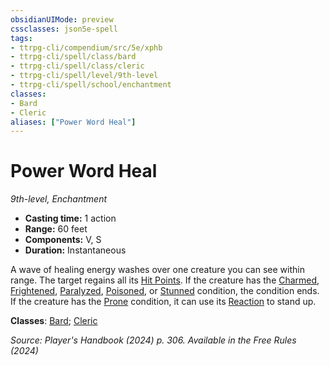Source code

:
 ```yaml
---
obsidianUIMode: preview
cssclasses: json5e-spell
tags:
- ttrpg-cli/compendium/src/5e/xphb
- ttrpg-cli/spell/class/bard
- ttrpg-cli/spell/class/cleric
- ttrpg-cli/spell/level/9th-level
- ttrpg-cli/spell/school/enchantment
classes:
- Bard
- Cleric
aliases: ["Power Word Heal"]
---
```

# Power Word Heal
*9th-level, Enchantment*  


- **Casting time:** 1 action
- **Range:** 60 feet
- **Components:** V, S
- **Duration:** Instantaneous

A wave of healing energy washes over one creature you can see within range. The target regains all its [Hit Points](3-Mechanics/CLI/rules/variant-rules/hit-points-xphb.md). If the creature has the [Charmed](3-Mechanics/CLI/rules/conditions.md#Charmed), [Frightened](3-Mechanics/CLI/rules/conditions.md#Frightened), [Paralyzed](3-Mechanics/CLI/rules/conditions.md#Paralyzed), [Poisoned](3-Mechanics/CLI/rules/conditions.md#Poisoned), or [Stunned](3-Mechanics/CLI/rules/conditions.md#Stunned) condition, the condition ends. If the creature has the [Prone](3-Mechanics/CLI/rules/conditions.md#Prone) condition, it can use its [Reaction](3-Mechanics/CLI/rules/variant-rules/reaction-xphb.md) to stand up.

**Classes**: [Bard](list-spells-classes-bard); [Cleric](list-spells-classes-cleric)

*Source: Player's Handbook (2024) p. 306. Available in the Free Rules (2024)*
● ● ● ● ●
_PROBLEM DETAILS:_ For this exercise, copy each line from the listing above that has the word "level".

_ANSWER SECTION:_
- ttrpg-cli/spell/level/9th-level
*9th-level, Enchantment*  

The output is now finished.